::: Records to process :::

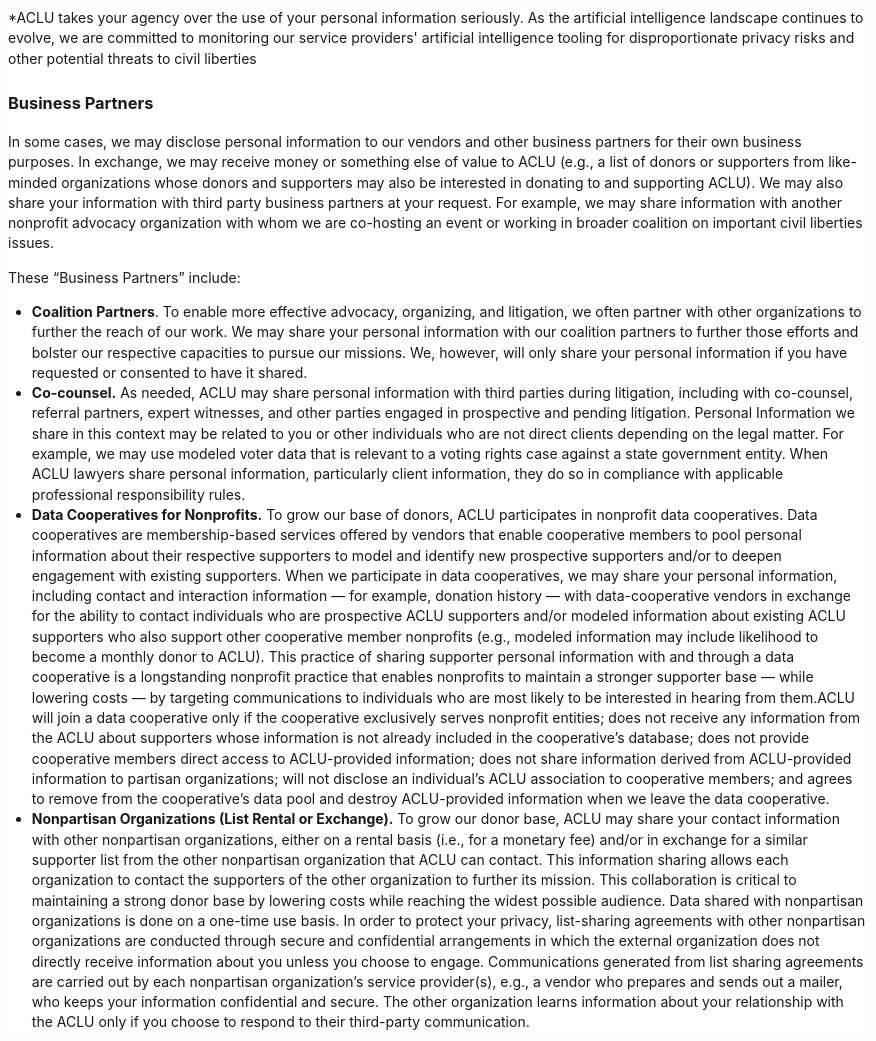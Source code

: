 \*ACLU takes your agency over the use of your personal information seriously. As the artificial intelligence landscape continues to evolve, we are committed to monitoring our service providers' artificial intelligence tooling for disproportionate privacy risks and other potential threats to civil liberties

### Business Partners

In some cases, we may disclose personal information to our vendors and other business partners for their own business purposes. In exchange, we may receive money or something else of value to ACLU (e.g., a list of donors or supporters from like-minded organizations whose donors and supporters may also be interested in donating to and supporting ACLU). We may also share your information with third party business partners at your request. For example, we may share information with another nonprofit advocacy organization with whom we are co-hosting an event or working in broader coalition on important civil liberties issues.

These “Business Partners” include:

* **Coalition Partners**. To enable more effective advocacy, organizing, and litigation, we often partner with other organizations to further the reach of our work. We may share your personal information with our coalition partners to further those efforts and bolster our respective capacities to pursue our missions. We, however, will only share your personal information if you have requested or consented to have it shared.
* **Co-counsel.** As needed, ACLU may share personal information with third parties during litigation, including with co-counsel, referral partners, expert witnesses, and other parties engaged in prospective and pending litigation. Personal Information we share in this context may be related to you or other individuals who are not direct clients depending on the legal matter. For example, we may use modeled voter data that is relevant to a voting rights case against a state government entity. When ACLU lawyers share personal information, particularly client information, they do so in compliance with applicable professional responsibility rules.
* **Data Cooperatives for Nonprofits.** To grow our base of donors, ACLU participates in nonprofit data cooperatives. Data cooperatives are membership-based services offered by vendors that enable cooperative members to pool personal information about their respective supporters to model and identify new prospective supporters and/or to deepen engagement with existing supporters. When we participate in data cooperatives, we may share your personal information, including contact and interaction information — for example, donation history — with data-cooperative vendors in exchange for the ability to contact individuals who are prospective ACLU supporters and/or modeled information about existing ACLU supporters who also support other cooperative member nonprofits (e.g., modeled information may include likelihood to become a monthly donor to ACLU). This practice of sharing supporter personal information with and through a data cooperative is a longstanding nonprofit practice that enables nonprofits to maintain a stronger supporter base — while lowering costs — by targeting communications to individuals who are most likely to be interested in hearing from them.ACLU will join a data cooperative only if the cooperative exclusively serves nonprofit entities; does not receive any information from the ACLU about supporters whose information is not already included in the cooperative’s database; does not provide cooperative members direct access to ACLU-provided information; does not share information derived from ACLU-provided information to partisan organizations; will not disclose an individual’s ACLU association to cooperative members; and agrees to remove from the cooperative’s data pool and destroy ACLU-provided information when we leave the data cooperative.
* **Nonpartisan Organizations (List Rental or Exchange).** To grow our donor base, ACLU may share your contact information with other nonpartisan organizations, either on a rental basis (i.e., for a monetary fee) and/or in exchange for a similar supporter list from the other nonpartisan organization that ACLU can contact. This information sharing allows each organization to contact the supporters of the other organization to further its mission. This collaboration is critical to maintaining a strong donor base by lowering costs while reaching the widest possible audience. Data shared with nonpartisan organizations is done on a one-time use basis. In order to protect your privacy, list-sharing agreements with other nonpartisan organizations are conducted through secure and confidential arrangements in which the external organization does not directly receive information about you unless you choose to engage. Communications generated from list sharing agreements are carried out by each nonpartisan organization’s service provider(s), e.g., a vendor who prepares and sends out a mailer, who keeps your information confidential and secure. The other organization learns information about your relationship with the ACLU only if you choose to respond to their third-party communication.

:::

### Instructions to follow
Print the data exactly, from its first line to the line containing "have it shared.", both included. Omit the pictures.

### Result of this task
Source code

: \*ACLU takes your agency over the use of your personal information seriously. As the artificial intelligence landscape continues to evolve, we are committed to monitoring our service providers' artificial intelligence tooling for disproportionate privacy risks and other potential threats to civil liberties

### Business Partners

In some cases, we may disclose personal information to our vendors and other business partners for their own business purposes. In exchange, we may receive money or something else of value to ACLU (e.g., a list of donors or supporters from like-minded organizations whose donors and supporters may also be interested in donating to and supporting ACLU). We may also share your information with third party business partners at your request. For example, we may share information with another nonprofit advocacy organization with whom we are co-hosting an event or working in broader coalition on important civil liberties issues.

These “Business Partners” include:

* **Coalition Partners**. To enable more effective advocacy, organizing, and litigation, we often partner with other organizations to further the reach of our work. We may share your personal information with our coalition partners to further those efforts and bolster our respective capacities to pursue our missions. We, however, will only share your personal information if you have requested or consented to have it shared.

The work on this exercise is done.